To address these challenges, we propose OneSearch-V2, a latent reasoning enhanced self-distillation generative search framework. It contains three key innovations:
- Thought-augmented complex query understanding module: This innovation enables deep query understanding and overcomes the shallow semantic matching limitations of direct inference.
- Reasoning-internalized self-distillation training pipeline: This pipeline uncovers users’ potential yet precise e-commerce intentions beyond log-fitting through implicit in-context learning.

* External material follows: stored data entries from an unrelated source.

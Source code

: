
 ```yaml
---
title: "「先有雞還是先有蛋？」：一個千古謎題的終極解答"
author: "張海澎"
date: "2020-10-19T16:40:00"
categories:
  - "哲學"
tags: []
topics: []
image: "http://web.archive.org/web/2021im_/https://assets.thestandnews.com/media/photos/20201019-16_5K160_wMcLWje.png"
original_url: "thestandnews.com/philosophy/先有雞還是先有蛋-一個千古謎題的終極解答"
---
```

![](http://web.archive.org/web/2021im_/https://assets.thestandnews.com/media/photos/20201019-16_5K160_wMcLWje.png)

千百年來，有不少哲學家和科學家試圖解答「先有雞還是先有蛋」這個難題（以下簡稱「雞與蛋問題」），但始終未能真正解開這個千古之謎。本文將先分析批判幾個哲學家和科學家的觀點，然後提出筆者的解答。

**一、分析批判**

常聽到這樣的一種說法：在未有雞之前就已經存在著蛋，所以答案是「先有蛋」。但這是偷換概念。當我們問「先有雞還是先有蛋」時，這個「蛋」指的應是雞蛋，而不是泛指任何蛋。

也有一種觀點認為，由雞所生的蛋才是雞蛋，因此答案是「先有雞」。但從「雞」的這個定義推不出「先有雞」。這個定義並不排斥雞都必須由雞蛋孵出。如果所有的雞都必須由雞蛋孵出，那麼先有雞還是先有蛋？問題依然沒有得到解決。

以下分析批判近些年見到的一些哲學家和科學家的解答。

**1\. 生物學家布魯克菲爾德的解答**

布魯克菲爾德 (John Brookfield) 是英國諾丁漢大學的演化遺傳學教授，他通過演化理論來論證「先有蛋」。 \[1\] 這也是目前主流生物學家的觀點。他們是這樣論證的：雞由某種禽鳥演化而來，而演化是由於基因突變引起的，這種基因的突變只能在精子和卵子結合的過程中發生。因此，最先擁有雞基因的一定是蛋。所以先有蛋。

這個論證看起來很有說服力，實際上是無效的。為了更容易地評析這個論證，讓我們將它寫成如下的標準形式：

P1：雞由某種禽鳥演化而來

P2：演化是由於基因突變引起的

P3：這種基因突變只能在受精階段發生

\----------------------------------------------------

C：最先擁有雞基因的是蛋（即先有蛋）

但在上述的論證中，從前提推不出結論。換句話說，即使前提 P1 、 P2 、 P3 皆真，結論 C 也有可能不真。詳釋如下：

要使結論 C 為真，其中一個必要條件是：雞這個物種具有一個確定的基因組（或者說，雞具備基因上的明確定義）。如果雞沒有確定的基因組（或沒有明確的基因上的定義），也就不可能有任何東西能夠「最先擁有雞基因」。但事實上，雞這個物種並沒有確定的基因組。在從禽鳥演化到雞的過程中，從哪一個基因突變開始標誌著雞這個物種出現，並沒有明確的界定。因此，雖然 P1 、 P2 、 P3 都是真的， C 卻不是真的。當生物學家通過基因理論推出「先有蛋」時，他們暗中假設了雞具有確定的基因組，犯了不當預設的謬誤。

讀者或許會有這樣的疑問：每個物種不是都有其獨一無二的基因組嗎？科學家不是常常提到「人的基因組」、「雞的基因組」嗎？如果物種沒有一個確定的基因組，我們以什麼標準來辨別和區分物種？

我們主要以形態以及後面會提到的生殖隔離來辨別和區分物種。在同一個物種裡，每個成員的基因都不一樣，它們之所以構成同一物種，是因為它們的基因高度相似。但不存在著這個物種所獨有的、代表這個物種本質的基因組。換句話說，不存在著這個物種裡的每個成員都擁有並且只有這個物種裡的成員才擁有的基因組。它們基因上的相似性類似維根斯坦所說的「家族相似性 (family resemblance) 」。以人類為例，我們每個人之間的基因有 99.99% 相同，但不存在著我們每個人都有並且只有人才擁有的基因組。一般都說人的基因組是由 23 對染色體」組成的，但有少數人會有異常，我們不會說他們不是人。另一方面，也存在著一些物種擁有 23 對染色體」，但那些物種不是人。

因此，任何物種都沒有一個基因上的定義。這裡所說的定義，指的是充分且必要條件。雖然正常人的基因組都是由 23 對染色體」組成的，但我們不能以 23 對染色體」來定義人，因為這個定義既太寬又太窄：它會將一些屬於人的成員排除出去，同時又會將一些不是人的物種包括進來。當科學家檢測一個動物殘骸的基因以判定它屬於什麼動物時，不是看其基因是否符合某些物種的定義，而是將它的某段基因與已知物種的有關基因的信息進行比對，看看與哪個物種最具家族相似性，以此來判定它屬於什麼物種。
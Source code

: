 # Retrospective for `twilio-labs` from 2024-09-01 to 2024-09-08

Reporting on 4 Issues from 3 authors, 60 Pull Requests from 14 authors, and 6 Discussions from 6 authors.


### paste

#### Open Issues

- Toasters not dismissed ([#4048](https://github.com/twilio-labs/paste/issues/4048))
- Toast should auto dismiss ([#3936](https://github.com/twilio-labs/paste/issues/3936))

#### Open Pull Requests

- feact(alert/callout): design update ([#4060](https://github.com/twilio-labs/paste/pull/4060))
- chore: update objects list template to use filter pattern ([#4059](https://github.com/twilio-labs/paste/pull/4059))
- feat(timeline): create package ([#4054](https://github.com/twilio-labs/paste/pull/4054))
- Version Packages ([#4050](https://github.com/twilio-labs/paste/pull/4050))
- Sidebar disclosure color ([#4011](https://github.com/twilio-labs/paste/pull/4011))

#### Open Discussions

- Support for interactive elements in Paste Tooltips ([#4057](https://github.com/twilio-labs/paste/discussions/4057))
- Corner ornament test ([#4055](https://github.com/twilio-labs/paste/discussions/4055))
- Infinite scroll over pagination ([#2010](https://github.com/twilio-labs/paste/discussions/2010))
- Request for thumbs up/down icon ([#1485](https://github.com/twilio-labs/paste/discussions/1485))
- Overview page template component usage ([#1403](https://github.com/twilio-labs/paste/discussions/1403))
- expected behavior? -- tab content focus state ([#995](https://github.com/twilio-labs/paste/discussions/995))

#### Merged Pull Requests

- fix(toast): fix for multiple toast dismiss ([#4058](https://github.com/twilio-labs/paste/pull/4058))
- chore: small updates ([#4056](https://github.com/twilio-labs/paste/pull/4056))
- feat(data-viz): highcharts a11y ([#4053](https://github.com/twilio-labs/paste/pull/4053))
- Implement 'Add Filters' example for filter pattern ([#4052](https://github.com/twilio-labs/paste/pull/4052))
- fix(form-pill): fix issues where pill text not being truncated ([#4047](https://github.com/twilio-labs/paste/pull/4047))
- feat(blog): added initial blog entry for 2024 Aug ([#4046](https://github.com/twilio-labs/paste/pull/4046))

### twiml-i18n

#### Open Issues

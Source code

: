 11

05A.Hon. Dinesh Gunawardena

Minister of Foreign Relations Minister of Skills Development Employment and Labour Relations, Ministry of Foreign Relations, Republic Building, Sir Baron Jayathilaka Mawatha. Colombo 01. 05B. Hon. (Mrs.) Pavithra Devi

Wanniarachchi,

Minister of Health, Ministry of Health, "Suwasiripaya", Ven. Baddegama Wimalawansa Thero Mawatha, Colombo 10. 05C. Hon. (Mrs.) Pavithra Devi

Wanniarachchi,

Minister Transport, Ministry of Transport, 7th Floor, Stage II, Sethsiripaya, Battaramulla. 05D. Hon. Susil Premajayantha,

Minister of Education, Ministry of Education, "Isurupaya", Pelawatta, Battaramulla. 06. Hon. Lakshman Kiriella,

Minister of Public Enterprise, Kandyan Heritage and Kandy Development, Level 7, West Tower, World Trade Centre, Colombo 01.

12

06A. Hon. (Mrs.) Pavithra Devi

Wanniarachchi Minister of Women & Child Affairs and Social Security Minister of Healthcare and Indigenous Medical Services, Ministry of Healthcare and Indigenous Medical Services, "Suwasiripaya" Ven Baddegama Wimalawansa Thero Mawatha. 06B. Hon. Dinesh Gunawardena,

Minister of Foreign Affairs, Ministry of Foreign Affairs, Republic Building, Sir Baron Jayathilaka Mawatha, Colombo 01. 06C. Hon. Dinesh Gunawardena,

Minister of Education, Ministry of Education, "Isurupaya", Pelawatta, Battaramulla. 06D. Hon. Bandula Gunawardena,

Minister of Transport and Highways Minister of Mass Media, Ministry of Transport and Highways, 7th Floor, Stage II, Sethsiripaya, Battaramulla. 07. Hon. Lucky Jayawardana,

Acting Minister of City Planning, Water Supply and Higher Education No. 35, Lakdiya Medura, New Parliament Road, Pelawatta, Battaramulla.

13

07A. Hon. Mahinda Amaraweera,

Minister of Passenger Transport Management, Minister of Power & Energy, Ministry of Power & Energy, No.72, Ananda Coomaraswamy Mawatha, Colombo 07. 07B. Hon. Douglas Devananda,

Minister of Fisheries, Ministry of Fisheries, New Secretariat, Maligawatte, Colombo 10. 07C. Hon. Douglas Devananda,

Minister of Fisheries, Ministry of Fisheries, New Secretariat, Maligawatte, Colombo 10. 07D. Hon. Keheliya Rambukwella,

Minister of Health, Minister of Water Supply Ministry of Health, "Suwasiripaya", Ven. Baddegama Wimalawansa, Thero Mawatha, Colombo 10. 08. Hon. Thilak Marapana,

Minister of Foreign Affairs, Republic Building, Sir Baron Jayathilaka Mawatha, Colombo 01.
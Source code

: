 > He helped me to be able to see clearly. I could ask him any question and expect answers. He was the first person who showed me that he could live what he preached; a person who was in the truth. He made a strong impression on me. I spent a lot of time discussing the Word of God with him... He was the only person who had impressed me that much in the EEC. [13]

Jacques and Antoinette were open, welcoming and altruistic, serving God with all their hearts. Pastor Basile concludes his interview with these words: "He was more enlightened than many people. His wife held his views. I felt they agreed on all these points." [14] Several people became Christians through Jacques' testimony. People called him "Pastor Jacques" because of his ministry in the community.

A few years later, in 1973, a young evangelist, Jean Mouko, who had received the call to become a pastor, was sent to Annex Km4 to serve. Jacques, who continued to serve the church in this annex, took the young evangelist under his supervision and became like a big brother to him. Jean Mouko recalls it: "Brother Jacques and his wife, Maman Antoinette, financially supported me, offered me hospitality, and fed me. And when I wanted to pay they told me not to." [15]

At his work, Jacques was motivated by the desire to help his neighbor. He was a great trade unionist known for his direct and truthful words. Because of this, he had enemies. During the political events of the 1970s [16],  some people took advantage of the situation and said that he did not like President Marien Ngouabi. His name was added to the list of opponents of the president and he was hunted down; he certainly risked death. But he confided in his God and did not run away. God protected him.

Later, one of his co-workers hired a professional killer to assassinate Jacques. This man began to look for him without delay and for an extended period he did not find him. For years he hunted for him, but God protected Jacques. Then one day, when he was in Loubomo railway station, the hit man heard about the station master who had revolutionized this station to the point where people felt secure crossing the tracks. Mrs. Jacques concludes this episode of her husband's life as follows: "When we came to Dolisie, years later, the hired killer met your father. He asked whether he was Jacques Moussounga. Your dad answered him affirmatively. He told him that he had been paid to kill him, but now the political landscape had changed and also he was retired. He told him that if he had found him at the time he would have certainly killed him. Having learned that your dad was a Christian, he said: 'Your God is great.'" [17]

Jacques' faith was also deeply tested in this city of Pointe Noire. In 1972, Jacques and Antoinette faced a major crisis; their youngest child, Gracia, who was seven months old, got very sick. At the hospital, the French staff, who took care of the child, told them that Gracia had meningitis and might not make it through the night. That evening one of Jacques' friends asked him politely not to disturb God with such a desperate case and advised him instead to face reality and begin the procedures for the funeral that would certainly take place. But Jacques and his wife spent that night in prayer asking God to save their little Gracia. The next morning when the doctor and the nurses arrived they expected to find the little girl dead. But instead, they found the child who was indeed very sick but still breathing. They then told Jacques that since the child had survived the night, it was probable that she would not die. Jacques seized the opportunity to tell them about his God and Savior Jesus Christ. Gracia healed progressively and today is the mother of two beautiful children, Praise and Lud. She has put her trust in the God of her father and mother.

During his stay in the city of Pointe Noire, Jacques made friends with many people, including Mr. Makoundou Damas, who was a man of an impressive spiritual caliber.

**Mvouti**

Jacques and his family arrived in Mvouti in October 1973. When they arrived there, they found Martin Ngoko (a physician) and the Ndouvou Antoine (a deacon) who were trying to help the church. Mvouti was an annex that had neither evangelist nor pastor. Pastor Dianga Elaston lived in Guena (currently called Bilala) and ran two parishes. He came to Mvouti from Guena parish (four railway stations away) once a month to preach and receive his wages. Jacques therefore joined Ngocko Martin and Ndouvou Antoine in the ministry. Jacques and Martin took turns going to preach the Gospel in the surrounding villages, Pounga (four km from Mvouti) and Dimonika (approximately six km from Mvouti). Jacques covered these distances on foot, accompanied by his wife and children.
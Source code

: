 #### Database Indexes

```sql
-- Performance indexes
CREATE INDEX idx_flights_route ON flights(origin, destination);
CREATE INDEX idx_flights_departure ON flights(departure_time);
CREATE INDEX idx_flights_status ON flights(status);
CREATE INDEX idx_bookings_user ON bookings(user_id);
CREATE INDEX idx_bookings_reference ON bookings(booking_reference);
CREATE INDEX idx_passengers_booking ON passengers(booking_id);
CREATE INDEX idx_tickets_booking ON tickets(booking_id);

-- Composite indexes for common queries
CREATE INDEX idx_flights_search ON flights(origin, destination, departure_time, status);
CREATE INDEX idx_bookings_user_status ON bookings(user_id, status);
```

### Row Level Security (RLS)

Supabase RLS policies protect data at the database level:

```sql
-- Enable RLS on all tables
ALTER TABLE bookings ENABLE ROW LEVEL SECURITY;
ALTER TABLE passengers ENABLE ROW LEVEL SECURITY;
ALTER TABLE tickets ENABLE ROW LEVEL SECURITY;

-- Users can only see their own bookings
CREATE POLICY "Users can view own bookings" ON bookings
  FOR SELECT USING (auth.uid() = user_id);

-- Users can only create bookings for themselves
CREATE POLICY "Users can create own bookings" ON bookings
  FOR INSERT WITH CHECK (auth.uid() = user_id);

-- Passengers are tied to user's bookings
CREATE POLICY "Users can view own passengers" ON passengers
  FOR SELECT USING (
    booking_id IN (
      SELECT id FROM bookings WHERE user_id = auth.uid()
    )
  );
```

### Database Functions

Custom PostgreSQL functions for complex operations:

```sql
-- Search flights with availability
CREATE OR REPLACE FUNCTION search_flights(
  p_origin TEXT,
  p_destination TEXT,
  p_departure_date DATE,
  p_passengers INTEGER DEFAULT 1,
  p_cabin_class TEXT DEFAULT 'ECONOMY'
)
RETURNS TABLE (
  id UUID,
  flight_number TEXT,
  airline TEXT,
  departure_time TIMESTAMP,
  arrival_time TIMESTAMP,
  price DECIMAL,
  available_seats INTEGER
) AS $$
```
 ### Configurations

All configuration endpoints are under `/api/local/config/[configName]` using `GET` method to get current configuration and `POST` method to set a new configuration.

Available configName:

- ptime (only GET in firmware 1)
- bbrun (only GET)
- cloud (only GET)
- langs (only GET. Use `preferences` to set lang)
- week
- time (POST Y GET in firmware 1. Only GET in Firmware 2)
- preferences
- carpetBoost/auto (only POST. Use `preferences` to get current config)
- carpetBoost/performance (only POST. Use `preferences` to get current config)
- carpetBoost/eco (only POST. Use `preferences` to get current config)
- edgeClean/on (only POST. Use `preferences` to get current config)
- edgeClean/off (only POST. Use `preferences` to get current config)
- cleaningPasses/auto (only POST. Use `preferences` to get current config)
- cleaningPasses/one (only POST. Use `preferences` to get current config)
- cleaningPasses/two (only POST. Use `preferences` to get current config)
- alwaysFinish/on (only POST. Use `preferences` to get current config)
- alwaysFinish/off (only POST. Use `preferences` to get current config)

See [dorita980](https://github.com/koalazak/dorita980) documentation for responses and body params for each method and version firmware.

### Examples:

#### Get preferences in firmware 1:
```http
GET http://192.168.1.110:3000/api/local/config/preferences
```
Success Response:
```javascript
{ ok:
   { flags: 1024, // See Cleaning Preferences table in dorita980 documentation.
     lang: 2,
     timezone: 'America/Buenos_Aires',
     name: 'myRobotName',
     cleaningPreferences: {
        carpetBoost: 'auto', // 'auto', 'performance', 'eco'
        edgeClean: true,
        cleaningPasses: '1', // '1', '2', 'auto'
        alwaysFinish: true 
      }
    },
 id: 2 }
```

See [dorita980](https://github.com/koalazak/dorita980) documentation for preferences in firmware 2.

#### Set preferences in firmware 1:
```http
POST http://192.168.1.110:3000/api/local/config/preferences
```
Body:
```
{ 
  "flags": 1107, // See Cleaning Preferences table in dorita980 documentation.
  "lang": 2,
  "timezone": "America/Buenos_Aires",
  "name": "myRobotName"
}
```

- Behavior preference alignment optimization system: This system mitigates reward hacking arising from the single conversion metric, addressing personal preference via direct user feedback.
Performance Evaluation
Extensive offline evaluations demonstrate OneSearch-V2’s strong query recognition and user profiling capabilities. Online A/B tests further validate its business effectiveness, yielding:
- +3.98% item Click-Through Rate (CTR)
- +3.05% buyer conversion rate
- +2.11% order volume
Manual evaluation further confirms gains in search experience quality, highlighting improvements such as:
- +1.65% in page good rate
- +1.37% in query-item relevance
Addressing Common Search System Issues
More importantly, OneSearch-V2 effectively mitigates common search system issues such as information bubbles and long-tail sparsity. It achieves these improvements without incurring additional inference costs or serving latency, making it a robust solution for modern search challenges.
Conclusion
In summary, OneSearch-V2 represents a significant advancement in generative search frameworks, enhancing the ability to understand complex queries and user intents while improving overall search experience and efficiency. Its innovative design and proven results set a new standard for the future of search systems.